### EXERCISE OBJECTIVE
For each line in the data that includes "PowerShell", make a copy.
━━━━━ DATASET RECORDS ━━━━━
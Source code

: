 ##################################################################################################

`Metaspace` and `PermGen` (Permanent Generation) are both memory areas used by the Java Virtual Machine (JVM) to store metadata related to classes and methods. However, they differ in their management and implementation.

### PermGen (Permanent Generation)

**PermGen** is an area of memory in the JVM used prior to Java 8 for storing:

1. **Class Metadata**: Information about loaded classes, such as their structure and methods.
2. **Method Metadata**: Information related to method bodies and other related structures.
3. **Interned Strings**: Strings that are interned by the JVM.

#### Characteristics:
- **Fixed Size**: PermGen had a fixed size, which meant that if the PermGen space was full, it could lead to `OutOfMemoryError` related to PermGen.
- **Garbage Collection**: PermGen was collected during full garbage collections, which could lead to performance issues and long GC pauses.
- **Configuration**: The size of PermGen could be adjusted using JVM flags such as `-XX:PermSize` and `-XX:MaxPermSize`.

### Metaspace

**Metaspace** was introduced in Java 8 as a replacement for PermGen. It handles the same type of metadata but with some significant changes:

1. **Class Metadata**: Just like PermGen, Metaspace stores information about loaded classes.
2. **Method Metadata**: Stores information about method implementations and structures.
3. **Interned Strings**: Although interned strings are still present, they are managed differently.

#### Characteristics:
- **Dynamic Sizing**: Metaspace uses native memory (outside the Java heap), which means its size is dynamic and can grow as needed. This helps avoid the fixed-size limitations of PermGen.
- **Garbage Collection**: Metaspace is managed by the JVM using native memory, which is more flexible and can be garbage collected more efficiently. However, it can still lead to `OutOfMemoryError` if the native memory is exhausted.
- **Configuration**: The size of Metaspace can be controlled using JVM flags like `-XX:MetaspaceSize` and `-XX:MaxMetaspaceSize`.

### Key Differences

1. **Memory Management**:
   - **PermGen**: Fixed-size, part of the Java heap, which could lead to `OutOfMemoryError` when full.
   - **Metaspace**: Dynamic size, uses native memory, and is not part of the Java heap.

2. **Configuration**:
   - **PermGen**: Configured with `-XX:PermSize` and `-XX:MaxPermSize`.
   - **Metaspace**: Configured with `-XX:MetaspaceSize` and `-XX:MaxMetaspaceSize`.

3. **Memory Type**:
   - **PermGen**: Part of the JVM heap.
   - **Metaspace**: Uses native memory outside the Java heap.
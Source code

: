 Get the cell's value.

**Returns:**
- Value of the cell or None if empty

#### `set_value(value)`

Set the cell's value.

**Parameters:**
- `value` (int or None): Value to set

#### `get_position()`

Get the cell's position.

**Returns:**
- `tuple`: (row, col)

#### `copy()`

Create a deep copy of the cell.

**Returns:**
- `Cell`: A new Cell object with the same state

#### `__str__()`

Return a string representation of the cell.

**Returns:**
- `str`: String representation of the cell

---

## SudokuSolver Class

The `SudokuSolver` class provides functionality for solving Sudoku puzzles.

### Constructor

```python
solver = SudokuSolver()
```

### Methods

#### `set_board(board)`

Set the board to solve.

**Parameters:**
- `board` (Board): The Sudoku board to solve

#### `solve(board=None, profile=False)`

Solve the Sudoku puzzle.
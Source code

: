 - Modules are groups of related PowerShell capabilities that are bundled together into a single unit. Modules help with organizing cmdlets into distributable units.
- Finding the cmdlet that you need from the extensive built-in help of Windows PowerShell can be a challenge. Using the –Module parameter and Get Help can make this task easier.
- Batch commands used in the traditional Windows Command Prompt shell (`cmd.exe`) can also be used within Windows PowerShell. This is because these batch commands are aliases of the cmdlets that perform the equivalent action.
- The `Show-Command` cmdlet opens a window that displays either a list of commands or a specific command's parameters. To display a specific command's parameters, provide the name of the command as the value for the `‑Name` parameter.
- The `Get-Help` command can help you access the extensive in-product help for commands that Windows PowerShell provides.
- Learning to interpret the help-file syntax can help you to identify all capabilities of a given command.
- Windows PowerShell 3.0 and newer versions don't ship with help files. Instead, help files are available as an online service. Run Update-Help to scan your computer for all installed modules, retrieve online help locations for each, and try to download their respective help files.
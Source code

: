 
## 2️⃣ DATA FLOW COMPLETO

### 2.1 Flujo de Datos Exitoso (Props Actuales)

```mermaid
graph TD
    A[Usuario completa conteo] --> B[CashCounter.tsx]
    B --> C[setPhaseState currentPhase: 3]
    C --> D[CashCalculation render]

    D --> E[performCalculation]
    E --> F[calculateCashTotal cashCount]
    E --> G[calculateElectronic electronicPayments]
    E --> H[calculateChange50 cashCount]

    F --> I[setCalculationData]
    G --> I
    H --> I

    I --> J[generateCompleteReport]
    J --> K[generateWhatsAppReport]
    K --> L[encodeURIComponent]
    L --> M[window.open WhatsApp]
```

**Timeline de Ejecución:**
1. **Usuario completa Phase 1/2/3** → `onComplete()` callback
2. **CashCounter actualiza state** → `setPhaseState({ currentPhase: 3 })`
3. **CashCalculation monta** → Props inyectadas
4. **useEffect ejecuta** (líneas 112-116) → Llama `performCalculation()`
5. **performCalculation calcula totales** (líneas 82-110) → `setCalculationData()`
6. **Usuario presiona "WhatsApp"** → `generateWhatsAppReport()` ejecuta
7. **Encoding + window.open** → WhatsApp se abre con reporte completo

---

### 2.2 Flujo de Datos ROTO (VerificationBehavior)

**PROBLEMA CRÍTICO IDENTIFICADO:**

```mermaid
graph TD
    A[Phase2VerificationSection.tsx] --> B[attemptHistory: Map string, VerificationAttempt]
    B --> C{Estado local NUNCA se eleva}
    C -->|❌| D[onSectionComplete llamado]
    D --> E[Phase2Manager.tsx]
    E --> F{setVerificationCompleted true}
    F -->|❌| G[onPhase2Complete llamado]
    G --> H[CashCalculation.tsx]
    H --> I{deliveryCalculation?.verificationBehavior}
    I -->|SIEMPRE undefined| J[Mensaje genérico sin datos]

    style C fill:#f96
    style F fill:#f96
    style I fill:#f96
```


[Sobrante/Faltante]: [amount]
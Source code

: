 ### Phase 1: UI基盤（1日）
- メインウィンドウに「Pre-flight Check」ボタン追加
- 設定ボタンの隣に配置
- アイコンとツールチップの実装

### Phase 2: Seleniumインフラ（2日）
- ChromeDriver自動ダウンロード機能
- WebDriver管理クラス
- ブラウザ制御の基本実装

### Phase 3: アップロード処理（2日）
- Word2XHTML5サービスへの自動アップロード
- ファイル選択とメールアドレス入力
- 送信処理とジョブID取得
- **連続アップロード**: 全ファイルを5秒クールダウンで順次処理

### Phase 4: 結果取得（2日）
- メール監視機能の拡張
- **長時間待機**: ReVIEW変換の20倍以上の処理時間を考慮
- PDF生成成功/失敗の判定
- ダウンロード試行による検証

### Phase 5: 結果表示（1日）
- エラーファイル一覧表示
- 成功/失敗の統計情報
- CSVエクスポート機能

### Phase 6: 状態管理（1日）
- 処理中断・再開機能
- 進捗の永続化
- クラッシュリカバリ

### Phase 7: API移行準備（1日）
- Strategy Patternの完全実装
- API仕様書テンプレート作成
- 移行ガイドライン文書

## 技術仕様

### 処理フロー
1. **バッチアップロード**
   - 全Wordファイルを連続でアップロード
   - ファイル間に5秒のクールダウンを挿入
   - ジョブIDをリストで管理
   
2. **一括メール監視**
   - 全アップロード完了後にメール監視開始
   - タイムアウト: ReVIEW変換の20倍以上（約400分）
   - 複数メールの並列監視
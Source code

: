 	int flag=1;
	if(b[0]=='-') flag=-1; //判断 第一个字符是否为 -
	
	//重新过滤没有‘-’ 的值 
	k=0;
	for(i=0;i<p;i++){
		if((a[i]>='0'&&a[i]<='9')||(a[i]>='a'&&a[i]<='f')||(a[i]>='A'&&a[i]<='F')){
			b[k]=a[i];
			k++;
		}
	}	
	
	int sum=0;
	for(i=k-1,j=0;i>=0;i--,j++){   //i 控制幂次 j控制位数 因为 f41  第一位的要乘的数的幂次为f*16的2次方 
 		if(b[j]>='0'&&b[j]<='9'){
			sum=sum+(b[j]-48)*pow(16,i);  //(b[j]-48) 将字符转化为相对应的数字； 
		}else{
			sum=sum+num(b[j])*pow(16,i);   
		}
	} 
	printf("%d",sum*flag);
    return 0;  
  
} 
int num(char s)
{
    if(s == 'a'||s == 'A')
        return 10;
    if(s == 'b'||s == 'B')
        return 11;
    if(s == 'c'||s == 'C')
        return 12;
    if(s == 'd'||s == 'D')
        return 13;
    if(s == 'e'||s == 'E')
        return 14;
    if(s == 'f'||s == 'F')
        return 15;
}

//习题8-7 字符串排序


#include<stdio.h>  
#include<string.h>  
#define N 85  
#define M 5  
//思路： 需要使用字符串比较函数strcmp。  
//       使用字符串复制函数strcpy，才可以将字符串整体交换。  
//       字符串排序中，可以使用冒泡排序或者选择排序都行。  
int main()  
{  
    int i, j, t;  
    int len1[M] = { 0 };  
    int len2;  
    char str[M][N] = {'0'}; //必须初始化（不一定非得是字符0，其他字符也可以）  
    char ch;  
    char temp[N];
━━━━━
### EXERCISE RESPONSE
: - Modules are groups of related PowerShell capabilities that are bundled together into a single unit. Modules help with organizing cmdlets into distributable units.
- Finding the cmdlet that you need from the extensive built-in help of Windows PowerShell can be a challenge. Using the –Module parameter and Get Help can make this task easier.
- Batch commands used in the traditional Windows Command Prompt shell (`cmd.exe`) can also be used within Windows PowerShell. This is because these batch commands are aliases of the cmdlets that perform the equivalent action.
- The `Get-Help` command can help you access the extensive in-product help for commands that Windows PowerShell provides.
- Windows PowerShell 3.0 and newer versions don't ship with help files. Instead, help files are available as an online service. Run Update-Help to scan your computer for all installed modules, retrieve online help locations for each, and try to download their respective help files.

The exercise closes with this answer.